TASK DIRECTIONS ->
Where the records hold the string "hillshade", show the whole line it sits on.

• • •

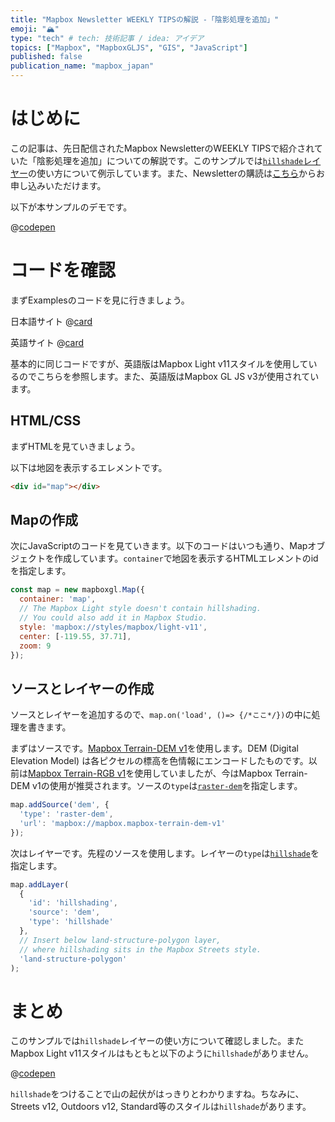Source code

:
 ```yaml
---
title: "Mapbox Newsletter WEEKLY TIPSの解説 -「陰影処理を追加」"
emoji: "🏔️"
type: "tech" # tech: 技術記事 / idea: アイデア
topics: ["Mapbox", "MapboxGLJS", "GIS", "JavaScript"]
published: false
publication_name: "mapbox_japan"
---
```


# はじめに

この記事は、先日配信されたMapbox NewsletterのWEEKLY TIPSで紹介されていた「陰影処理を追加」についての解説です。このサンプルでは[`hillshade`レイヤー](https://docs.mapbox.com/style-spec/reference/layers#hillshade)の使い方について例示しています。また、Newsletterの購読は[こちら](https://www.mapbox.jp/blog?#:~:text=%E3%83%8B%E3%83%A5%E3%83%BC%E3%82%B9%E3%83%AC%E3%82%BF%E3%83%BC%E3%82%92%E8%B3%BC%E8%AA%AD)からお申し込みいただけます。

以下が本サンプルのデモです。

@[codepen](https://codepen.io/OttyLab/pen/ExzXVMp)


# コードを確認

まずExamplesのコードを見に行きましょう。

日本語サイト
@[card](https://docs.mapbox.com/jp/mapbox-gl-js/example/hillshade/)

英語サイト
@[card](https://docs.mapbox.com/mapbox-gl-js/example/hillshade/)

基本的に同じコードですが、英語版はMapbox Light v11スタイルを使用しているのでこちらを参照します。また、英語版はMapbox GL JS v3が使用されています。

## HTML/CSS

まずHTMLを見ていきましょう。

以下は地図を表示するエレメントです。

```HTML
<div id="map"></div>
```

## Mapの作成

次にJavaScriptのコードを見ていきます。以下のコードはいつも通り、Mapオブジェクトを作成しています。`container`で地図を表示するHTMLエレメントのidを指定します。

```JavaScript
const map = new mapboxgl.Map({
  container: 'map',
  // The Mapbox Light style doesn't contain hillshading.
  // You could also add it in Mapbox Studio.
  style: 'mapbox://styles/mapbox/light-v11',
  center: [-119.55, 37.71],
  zoom: 9
});
```

## ソースとレイヤーの作成

ソースとレイヤーを追加するので、`map.on('load', ()=> {/*ここ*/})`の中に処理を書きます。

まずはソースです。[Mapbox Terrain-DEM v1](https://docs.mapbox.com/data/tilesets/reference/mapbox-terrain-dem-v1/)を使用します。DEM (Digital Elevation Model) は各ピクセルの標高を色情報にエンコードしたものです。以前は[Mapbox Terrain-RGB v1](https://docs.mapbox.com/data/tilesets/reference/mapbox-terrain-rgb-v1/)を使用していましたが、今はMapbox Terrain-DEM v1の使用が推奨されます。ソースの`type`は[`raster-dem`](https://docs.mapbox.com/style-spec/reference/sources#raster-dem)を指定します。

```JavaScript
map.addSource('dem', {
  'type': 'raster-dem',
  'url': 'mapbox://mapbox.mapbox-terrain-dem-v1'
});
```

次はレイヤーです。先程のソースを使用します。レイヤーの`type`は[`hillshade`](https://docs.mapbox.com/style-spec/reference/layers#hillshade)を指定します。
```JavaScript
map.addLayer(
  {
    'id': 'hillshading',
    'source': 'dem',
    'type': 'hillshade'
  },
  // Insert below land-structure-polygon layer,
  // where hillshading sits in the Mapbox Streets style.
  'land-structure-polygon'
);
```

# まとめ

このサンプルでは`hillshade`レイヤーの使い方について確認しました。またMapbox Light v11スタイルはもともと以下のように`hillshade`がありません。

@[codepen](https://codepen.io/OttyLab/pen/abrwvxa)

`hillshade`をつけることで山の起伏がはっきりとわかりますね。ちなみに、Streets v12, Outdoors v12, Standard等のスタイルは`hillshade`があります。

• • •

PROBLEM SOLUTION ->
この記事は、先日配信されたMapbox NewsletterのWEEKLY TIPSで紹介されていた「陰影処理を追加」についての解説です。このサンプルでは[`hillshade`レイヤー](https://docs.mapbox.com/style-spec/reference/layers#hillshade)の使い方について例示しています。また、Newsletterの購読は[こちら](https://www.mapbox.jp/blog?#:~:text=%E3%83%8B%E3%83%A5%E3%83%BC%E3%82%B9%E3%83%AC%E3%82%BF%E3%83%BC%E3%82%92%E8%B3%BC%E8%AA%AD)からお申し込みいただけます。
@[card](https://docs.mapbox.com/jp/mapbox-gl-js/example/hillshade/)
@[card](https://docs.mapbox.com/mapbox-gl-js/example/hillshade/)
次はレイヤーです。先程のソースを使用します。レイヤーの`type`は[`hillshade`](https://docs.mapbox.com/style-spec/reference/layers#hillshade)を指定します。
    'type': 'hillshade'
このサンプルでは`hillshade`レイヤーの使い方について確認しました。またMapbox Light v11スタイルはもともと以下のように`hillshade`がありません。
`hillshade`をつけることで山の起伏がはっきりとわかりますね。ちなみに、Streets v12, Outdoors v12, Standard等のスタイルは`hillshade`があります。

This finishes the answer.